In September 2006, the Veronicas were nominated for 3 ARIA Awards for The Secret Life of..., including Best Pop Release, Highest Selling Album and Breakthrough Artist Album. On 29 October, at the ARIA Awards, The Secret Life of... won Best Pop Release. They lost Breakthrough Artist Album to Wolfmother and Highest Selling Album to Human Nature.

Critical reception

The album received generally positive reviews. Stephen Thomas Erlewine from AllMusic stated "[...] it's a terrific little pop record [...] an unexpected gift, a slick, tuneful set of pure sugarcoated fun. Here, melody runs through both the verses and choruses, the hooks dig deeper, not just on the tracks helmed by Martin, but on the Orgliasso sisters' songs, too." Laura Sinagra from Blender complimented their songs "4ever", which she said sounded like "[...] a remix of Kelly Clarkson's "Since U Been Gone" [...]"  and "When It All Falls Apart"  which has "[...] the marching, singalong wistfulness of great late-'80s arena pop." But she called the ballads "[...] copious [and] dull[...]" but complimented their cover of Tracy Bonham's hit Mother Mother. E! Online gave the album a C grade complementing "4ever" as "[...] an endearing pop take on the Donnas' slutty garage rock." But then said the album "[...] feels like it was designed by committee, with each track sounding like a second generation Xerox of the token girlie rocker hit on the last five Now! compilations[...]" Christian Hoard from Rolling Stone said that "4ever" was the only exceptional song on the album while the rest of it "[...] is overrun with bland, airbrushed introspection like "Mother Mother" and "Nobody Wins." Slant Magazine called the album "[...] so damned slick and irresistible[...] There's a punky sassiness to most of the album[...]" Dan Raper of PopMatters compared their style of music to those of Avril Lavigne and Kelly Clarkson. He complimented their songs "Revolution", "Leave Me Alone", "Mouth Shut" and "Heavily Broken" stating that "[...]half the songs on the record fall into this mould of attractively packaged, unremarkable pop." Craig Mathieson of The Age gave positive reviews for "4ever" and "Revolution" but criticised the rest of the album. The New York Times said the album had "Sugar-sharp songs with a hint of intrigue[...]", and Entertainment Weekly also complimented them stating "Guilty pleasure or not, these girls won't be a Secret for long."

Chart performance
In Australia, The Secret Life of... made its debut at number seven on the ARIA Top 50 Albums Chart on the issue dated 30 October 2005. After dropping and rising on the charts for up to six months the album eventually went on to peak at number two where it stayed for two weeks. By the end of 2005 the album was certified platinum and by 2006 it was made a further four times platinum with a shipment of 280,000 copies.
In New Zealand, the album made its debut and peaked at number five in 2006. The album was certified gold by the Recording Industry Association of New Zealand for shipments of 7,500 copies.
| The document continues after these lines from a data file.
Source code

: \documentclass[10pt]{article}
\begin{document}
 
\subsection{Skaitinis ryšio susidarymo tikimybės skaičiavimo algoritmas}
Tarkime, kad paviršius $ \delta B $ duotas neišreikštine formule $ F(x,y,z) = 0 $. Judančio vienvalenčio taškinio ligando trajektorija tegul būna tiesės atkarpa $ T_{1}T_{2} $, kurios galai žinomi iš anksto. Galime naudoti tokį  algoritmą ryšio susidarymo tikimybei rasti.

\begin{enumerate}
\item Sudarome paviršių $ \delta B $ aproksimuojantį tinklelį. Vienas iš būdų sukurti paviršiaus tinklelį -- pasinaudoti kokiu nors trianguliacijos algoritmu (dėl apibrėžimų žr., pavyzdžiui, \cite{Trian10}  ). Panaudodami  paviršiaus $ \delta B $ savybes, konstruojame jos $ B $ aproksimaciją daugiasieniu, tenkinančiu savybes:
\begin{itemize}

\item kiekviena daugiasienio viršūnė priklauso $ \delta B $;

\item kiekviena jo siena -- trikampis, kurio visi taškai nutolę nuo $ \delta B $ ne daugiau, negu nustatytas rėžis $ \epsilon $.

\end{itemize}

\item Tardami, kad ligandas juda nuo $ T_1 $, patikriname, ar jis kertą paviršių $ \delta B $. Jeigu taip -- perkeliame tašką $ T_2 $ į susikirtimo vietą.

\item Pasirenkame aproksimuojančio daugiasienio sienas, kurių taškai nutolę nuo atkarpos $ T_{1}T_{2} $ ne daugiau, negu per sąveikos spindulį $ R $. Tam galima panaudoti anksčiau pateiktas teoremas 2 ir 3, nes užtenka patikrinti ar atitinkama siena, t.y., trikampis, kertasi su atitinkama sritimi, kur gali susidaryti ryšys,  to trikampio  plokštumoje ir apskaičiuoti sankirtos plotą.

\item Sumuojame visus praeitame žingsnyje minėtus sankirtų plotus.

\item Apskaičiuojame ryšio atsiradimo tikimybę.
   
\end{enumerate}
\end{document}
It made its debut and peaked at number one hundred and thirty-three in the U.S. on the Billboard 200 chart. It spent only two weeks on the chart with sales of 14,556 copies. It also peaked at number three on the Billboard Top Heatseekers chart where it spent ten weeks.

In Europe, the album peaked at number eleven on the Ultratop 50 albums chart in Belgium. The album spent a total of nineteen non-consecutive weeks on the chart. In the rest of Europe it peaked at number seventy-five on the Dutch MegaCharts and at number sixty-one on the Switzerland album charts.

Singles
"4ever" was released as the album's lead single on 15 August 2005. The single was successful in Australia peaking at number two and peaking at number seven in New Zealand. In Europe it became a top 40 hit in Austria, Belgium, Germany, Italy and Switzerland and in the United States it peaked at number twelve on the Bubbling Under Hot 100 Singles chart. "Everything I'm Not" was released as the second single in Australia and New Zealand. It peaked at number seven in Australia and number ten in New Zealand. It also peaked at number three on the Ultratip charts in Belgium. "When It All Falls Apart" was the third single in Australia, New Zealand and Europe and their second single in the United States. It peaked at number seven in Australia and New Zealand, becoming their third consecutive top ten hit from the album in both countries. In Belgium it peaked at number 18 and 83 on the Dutch Charts. "Revolution" was released as the fourth single from the album in Australia. It was released on 7 August 2006 and it peaked at number eighteen. "Leave Me Alone" was the final single to be released from their album. It peaked at number forty-one in Australia and was on the top-fifty chart for only two weeks.

Promotion

The Veronicas made several appearances around the world to promote their album. They performed live on  Dancing with the Stars, Rove Live, Sunrise and Total Request Live in Italy and Australia. On 2 October 2005 they performed 4ever live at the 2005 NRL Grand Final during the pre-match show. They also performed live at the 2006 ARIA Music Awards, the 2006 MTV Australia Video Music Awards and the 2006 Belgium TMF Awards.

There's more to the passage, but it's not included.